Durham’s own LGBT+ Association have shared their concerns with Palatinate. Transgender rep Luke Armitage and acting president Fred Banks said the following:

“It went against the knowledge and experience of UK medical practitioners who work with trans children, as well as voices from the trans community.

“A request to allow the programme to be reviewed by UK trans experts was denied, and thus despite the BBC being fully aware of concerns about its detrimental impact it was shown anyway.” This petition received over 11,000 signatures, yet there has been no official comment from the BBC on the issue.

“I am very concerned about the potential negative influence this will have on the public perception of trans children and adults,” Banks and Armitage conclude.

Dr Kenneth Zucker, a transgender psychologist who lost his job for his controversial methods, was a questionable ‘expert’ for the documentary to use, yet was granted a prominent role and generous screen time. He was fired from the clinic CAMH in 2015 after an external review shut the clinic down.

Whilst the BBC acknowledged this fact, they did not have a satisfactory reason for his inclusion. They portrayed him as a renegade psychologist going against the tide, instead of the disgraced psychologist he is.

His approach has been likened to reparative therapy (a method used to ‘cure’ patients of homosexuality) and he often equates identifying as transgender with mental illness. Several of his comments during the programme smacked of transphobia, including: “a four-year-old might say that he’s a dog; do you go out and buy dog food?”

It wasn’t just the selection of experts that revealed an underlying transphobia. The voice over, traditionally a dispassioned voice in documentaries, was also guilty of some transphobic and demeaning comments. “Online media and TV shows are now full of young people who are proud to talk about their transgender identity,” they said, implying that the gender-affirmative approach was the product of keyboard warriors and not the vast majority of transgender experts.

A sense of panicked hysteria was created. At the start of the documentary we are told that “parents are facing an explosion in the number of children who think they were born in the wrong body.” Here sympathy is clearly on the parent’s side, transgender kids are an “explosion” to be “faced,” a threat to the norms of family life.
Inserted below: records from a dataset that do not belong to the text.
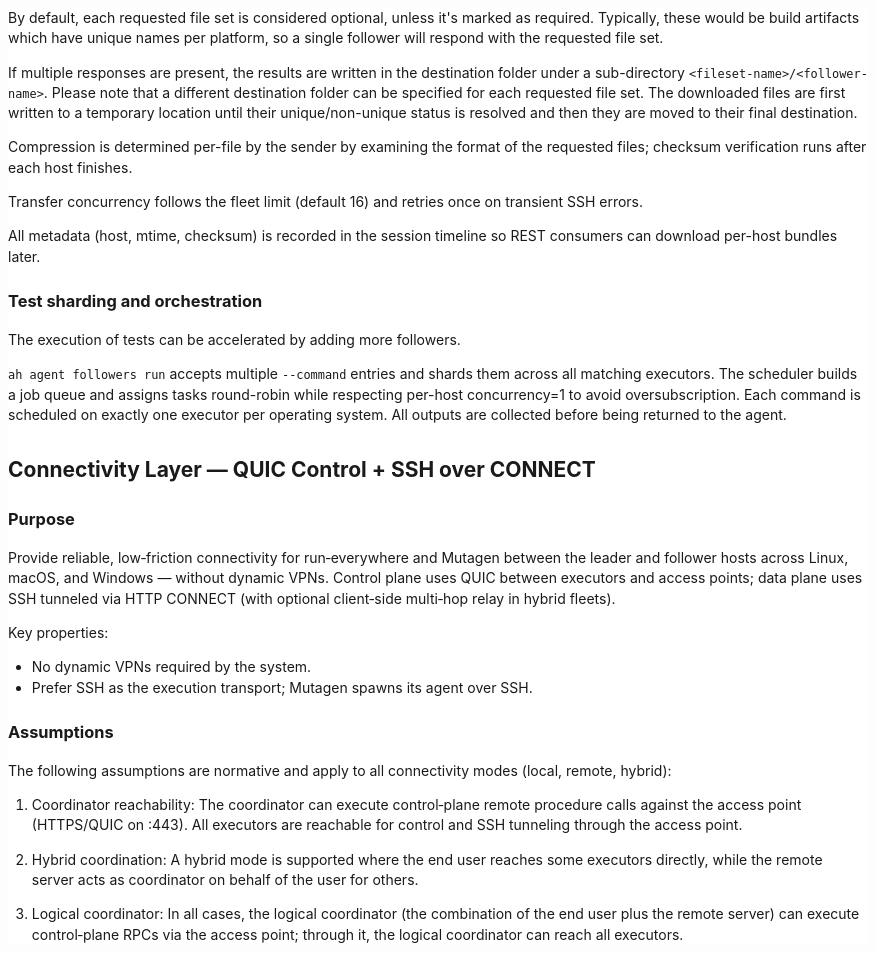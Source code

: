 By default, each requested file set is considered optional, unless it's marked as required. Typically, these would be build artifacts which have unique names per platform, so a single follower will respond with the requested file set.

If multiple responses are present, the results are written in the destination folder under a sub-directory `<fileset-name>/<follower-name>`. Please note that a different destination folder can be specified for each requested file set. The downloaded files are first written to a temporary location until their unique/non-unique status is resolved and then they are moved to their final destination.

Compression is determined per-file by the sender by examining the format of the requested files; checksum verification runs after each host finishes.

Transfer concurrency follows the fleet limit (default 16) and retries once on transient SSH errors.

All metadata (host, mtime, checksum) is recorded in the session timeline so REST consumers can download per-host bundles later.

### Test sharding and orchestration

The execution of tests can be accelerated by adding more followers.

`ah agent followers run` accepts multiple `--command` entries and shards them across all matching executors. The scheduler builds a job queue and assigns tasks round-robin while respecting per-host concurrency=1 to avoid oversubscription. Each command is scheduled on exactly one executor per operating system. All outputs are collected before being returned to the agent.


## Connectivity Layer — QUIC Control + SSH over CONNECT

### Purpose

Provide reliable, low‑friction connectivity for run‑everywhere and Mutagen between the leader and follower hosts across Linux, macOS, and Windows — without dynamic VPNs. Control plane uses QUIC between executors and access points; data plane uses SSH tunneled via HTTP CONNECT (with optional client‑side multi‑hop relay in hybrid fleets).

Key properties:

- No dynamic VPNs required by the system.
- Prefer SSH as the execution transport; Mutagen spawns its agent over SSH.

### Assumptions

The following assumptions are normative and apply to all connectivity modes (local, remote, hybrid):

1. Coordinator reachability: The coordinator can execute control‑plane remote procedure calls against the access point (HTTPS/QUIC on :443). All executors are reachable for control and SSH tunneling through the access point.

2. Hybrid coordination: A hybrid mode is supported where the end user reaches some executors directly, while the remote server acts as coordinator on behalf of the user for others.

3. Logical coordinator: In all cases, the logical coordinator (the combination of the end user plus the remote server) can execute control‑plane RPCs via the access point; through it, the logical coordinator can reach all executors.
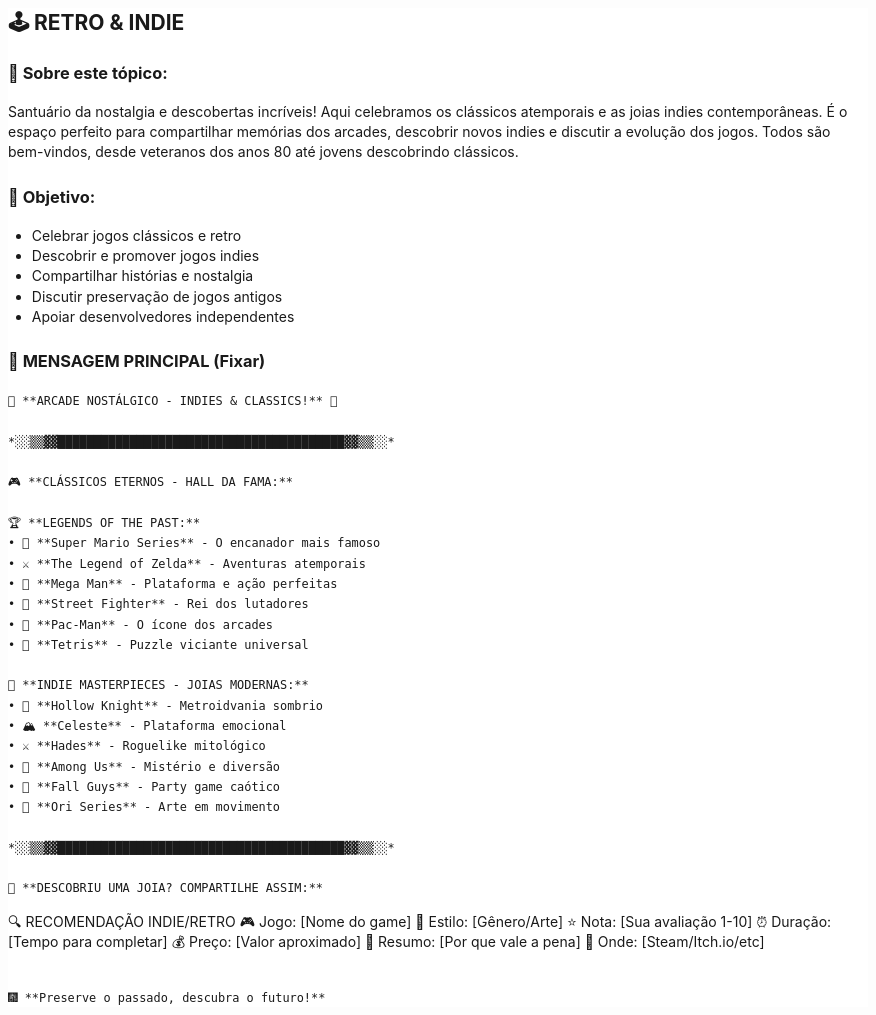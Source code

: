 
## 🕹 RETRO & INDIE

### 📖 **Sobre este tópico:**
Santuário da nostalgia e descobertas incríveis! Aqui celebramos os clássicos atemporais e as joias indies contemporâneas. É o espaço perfeito para compartilhar memórias dos arcades, descobrir novos indies e discutir a evolução dos jogos. Todos são bem-vindos, desde veteranos dos anos 80 até jovens descobrindo clássicos.

### 🎯 **Objetivo:**
- Celebrar jogos clássicos e retro
- Descobrir e promover jogos indies
- Compartilhar histórias e nostalgia
- Discutir preservação de jogos antigos
- Apoiar desenvolvedores independentes

### 🔹 **MENSAGEM PRINCIPAL (Fixar)**
```
👾 **ARCADE NOSTÁLGICO - INDIES & CLASSICS!** 👾

*░░▒▒▓▓████████████████████████████████████████▓▓▒▒░░*

🎮 **CLÁSSICOS ETERNOS - HALL DA FAMA:**

🏆 **LEGENDS OF THE PAST:**
• 🍄 **Super Mario Series** - O encanador mais famoso
• ⚔️ **The Legend of Zelda** - Aventuras atemporais
• 🤖 **Mega Man** - Plataforma e ação perfeitas
• 🥊 **Street Fighter** - Rei dos lutadores
• 👻 **Pac-Man** - O ícone dos arcades
• 🧩 **Tetris** - Puzzle viciante universal

🎨 **INDIE MASTERPIECES - JOIAS MODERNAS:**
• 🦄 **Hollow Knight** - Metroidvania sombrio
• 🏔️ **Celeste** - Plataforma emocional
• ⚔️ **Hades** - Roguelike mitológico
• 🚀 **Among Us** - Mistério e diversão
• 🌈 **Fall Guys** - Party game caótico
• 🌊 **Ori Series** - Arte em movimento

*░░▒▒▓▓████████████████████████████████████████▓▓▒▒░░*

💎 **DESCOBRIU UMA JOIA? COMPARTILHE ASSIM:**
```
🔍 RECOMENDAÇÃO INDIE/RETRO
🎮 Jogo: [Nome do game]
🎨 Estilo: [Gênero/Arte]
⭐ Nota: [Sua avaliação 1-10]
⏰ Duração: [Tempo para completar]
💰 Preço: [Valor aproximado]
📝 Resumo: [Por que vale a pena]
📱 Onde: [Steam/Itch.io/etc]
```

🎆 **Preserve o passado, descubra o futuro!**
```

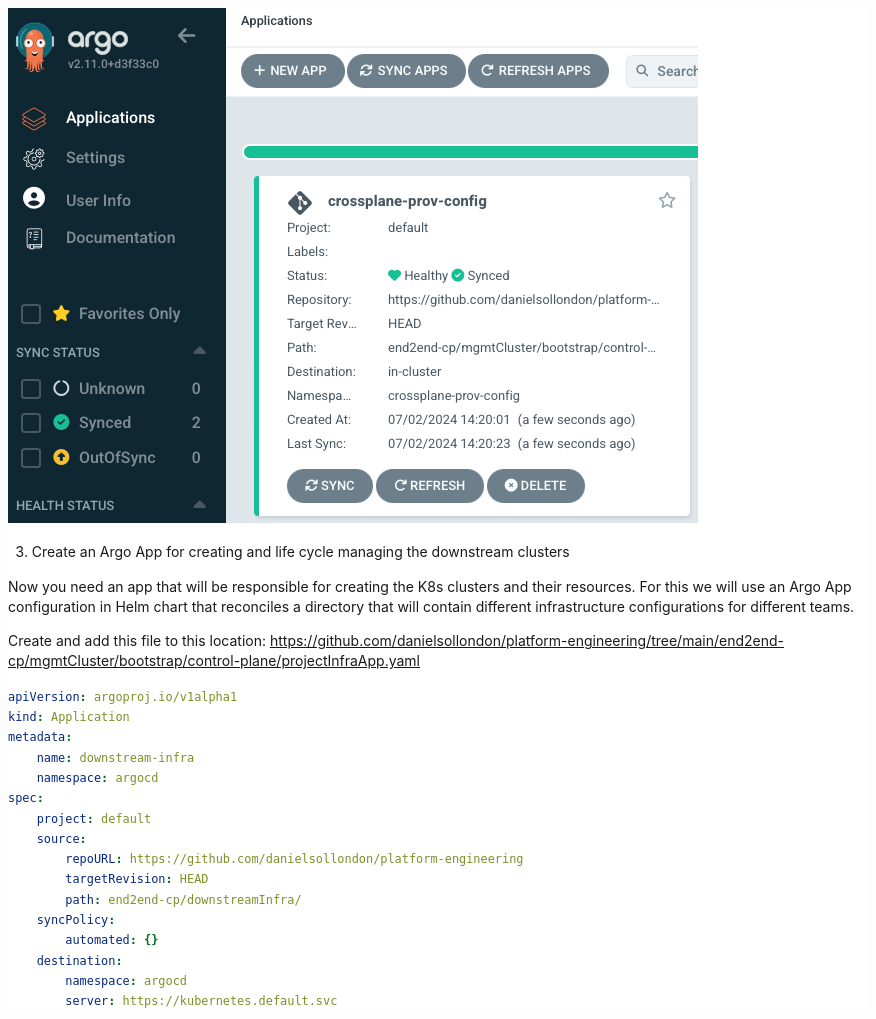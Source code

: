![alt text](imgs/image-4.png)


3. Create an Argo App for creating and life cycle managing the downstream clusters

Now you need an app that will be responsible for creating the K8s clusters and their resources. For this we will use an Argo App configuration in Helm chart that reconciles a directory that will contain different infrastructure configurations for different teams. 

Create and add this file to this location: https://github.com/danielsollondon/platform-engineering/tree/main/end2end-cp/mgmtCluster/bootstrap/control-plane/projectInfraApp.yaml

```yaml
apiVersion: argoproj.io/v1alpha1
kind: Application
metadata:
    name: downstream-infra
    namespace: argocd
spec:
    project: default
    source:    
        repoURL: https://github.com/danielsollondon/platform-engineering
        targetRevision: HEAD
        path: end2end-cp/downstreamInfra/         
    syncPolicy:
        automated: {}
    destination:
        namespace: argocd
        server: https://kubernetes.default.svc
```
We were also introduced to Chris, whose daughter identified as a trans boy in childhood before ‘desisting’ in adolescence. Chris was explicitly portrayed as a victim. A repeated soundbite from Chris tells how “it was like a battle, a warzone. She would literally scream ‘AAH! I’M A BOY!’” Once again sympathy is with the parents, transgender children are enemies in a warzone, to be defeated if they ‘desist’.

In fairness, the programme was not entirely one-sided, Dr Norman Spack and transgender psychotherapist Hershel Russell added a gender-affirmative counterweight, and vocally opposed Zucker’s views. Some of Spack’s comments about the joy he found from helping children transition were genuinely moving.

John Conroy produced and directed the documentary, famous for his hardcore investigative journalism pieces such as Ross Kemp on Gangs: Bloods and Crips in St Louis. Hardly the kind of documentary style this programme should have been made in.

The documentary sensationalized the trans debate. It made it into a hard-hitting news story which showed disregard for the real life implications this will have on children already regularly discriminated against. For this, Conroy and the BBC should be ashamed.